The next step is to provide an "apples-to-apples" comparison of physician performance within the ASC, according to Mr. Chokshi. "The metric that we use is profit per minute to adjust for any differences in payment, supply cost, and the duration of the case," he says. "[We designed] ECO System [to] capture the time the case takes from 'wheels-in to cut, cut to close, and close to wheels-out.'"

For example, orthopedic cases tend to reimburse significantly more than ENT cases, so profitability per case may be higher for an orthopedic case; however, ENT cases are very short in duration and tend to be the most profitable on per minute calculation (see Table 1).

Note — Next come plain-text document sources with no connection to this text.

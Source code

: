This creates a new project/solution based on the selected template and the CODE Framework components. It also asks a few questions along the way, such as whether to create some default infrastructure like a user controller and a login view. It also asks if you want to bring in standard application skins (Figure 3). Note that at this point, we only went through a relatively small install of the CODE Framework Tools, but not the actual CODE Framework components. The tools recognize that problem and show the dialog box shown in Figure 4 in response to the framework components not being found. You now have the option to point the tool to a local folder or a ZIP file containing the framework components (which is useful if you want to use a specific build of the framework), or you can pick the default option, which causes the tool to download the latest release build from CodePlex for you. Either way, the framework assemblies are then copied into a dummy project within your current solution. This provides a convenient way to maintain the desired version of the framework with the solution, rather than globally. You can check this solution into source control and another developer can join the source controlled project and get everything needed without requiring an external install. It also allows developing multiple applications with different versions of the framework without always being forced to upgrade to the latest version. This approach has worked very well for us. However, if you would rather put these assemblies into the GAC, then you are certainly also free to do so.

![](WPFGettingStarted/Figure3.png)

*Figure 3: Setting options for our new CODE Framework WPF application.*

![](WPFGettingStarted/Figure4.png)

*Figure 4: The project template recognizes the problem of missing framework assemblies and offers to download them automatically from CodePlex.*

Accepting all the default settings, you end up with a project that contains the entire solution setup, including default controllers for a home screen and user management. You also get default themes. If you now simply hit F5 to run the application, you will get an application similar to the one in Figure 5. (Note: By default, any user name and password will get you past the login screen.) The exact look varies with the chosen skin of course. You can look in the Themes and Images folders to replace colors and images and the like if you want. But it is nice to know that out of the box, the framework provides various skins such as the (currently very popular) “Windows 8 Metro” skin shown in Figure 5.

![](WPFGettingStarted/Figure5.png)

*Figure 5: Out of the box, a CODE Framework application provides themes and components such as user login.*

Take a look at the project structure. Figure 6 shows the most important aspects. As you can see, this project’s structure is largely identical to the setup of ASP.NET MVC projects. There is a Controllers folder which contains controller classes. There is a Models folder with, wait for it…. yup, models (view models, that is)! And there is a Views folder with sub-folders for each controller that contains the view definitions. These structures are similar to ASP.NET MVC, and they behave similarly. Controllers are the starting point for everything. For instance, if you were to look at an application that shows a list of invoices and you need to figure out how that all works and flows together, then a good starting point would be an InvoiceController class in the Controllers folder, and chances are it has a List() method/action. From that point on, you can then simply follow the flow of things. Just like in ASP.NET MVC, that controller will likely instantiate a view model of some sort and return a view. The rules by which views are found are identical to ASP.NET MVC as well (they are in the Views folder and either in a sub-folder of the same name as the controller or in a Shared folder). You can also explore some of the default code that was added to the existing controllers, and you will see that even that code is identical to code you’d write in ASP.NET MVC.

4. "Eyes wide open" around cost.
"More often than not, physicians are not aware of the cost details of specific supplies and lower cost alternatives," says Mr. Chokshi. "For example, we have a hand surgeon in the Chicago-area that was using a specific set of supplies to do an endoscopic carpal tunnel that cost approximately $500. After he reviewed the profitability analysis for his cases, he took the initiative to find an alternative that costs $14!"

The same holds true for labor costs and how much money is wasted when a case is delayed. "When we're talking about labor per minute with a couple of RNs and a scrub tech, that adds up very quickly," he says. "Some surgeons will come in late and not understand that labor costs can incur upwards of $15 per minute (when including anesthesia time)." With this example, a surgeon who is 15 minutes late every day can cost the surgery center $225 a day — an expense that adds up significantly over a short period of time. He says data can often serve as a "wake-up call" for physicians who don't realize how supply and labor costs impact profitability.

5. Real-time data helps physicians make meaningful change. Surgery center physicians will benefit tremendously if the center can provide cost data in real time, Mr. Chokshi says. While SCA generally looks at data on a weekly or monthly basis, physicians and company staff members can access data on a real-time basis when they're trying to improve compliance. A physician may not remember a case that happened last quarter, but he or she is sure to remember yesterday's case and might be able to understand why costs were so high if the data is presented immediately.

6. Sharing best practices.
When speaking to physicians about improving productivity, he says SCA starts by discussing benchmarking data and best practices within the "SCA family" of about 150 centers across the country. Every center is slightly different, and comparing physicians from one center to physicians from another center can identify discrepancies between individual surgeons, staff members, specialties, and surgical techniques.

7. Changes in healthcare demand data collection from ASCs. Data collection isn't just important for improving center profitability, Mr. Chokshi says. The healthcare industry is changing, and as payment structures undergo reform, insurance companies and governmental payors are looking to reward low-cost, high-quality providers. Surgery centers have long been hailed as such facilities, but without meaningful cost data, anecdotal evidence is relatively useless.

"This data means we can prove that we're low-cost and high-quality," Mr. Chokshi says. "We're not just talking about it — we can prove it." He says surgeons are very interested in proving they can provide high quality at a low cost because the data attracts patients, assists in negotiating more profitable reimbursement contracts, and benefits surgery centers on a legislative level.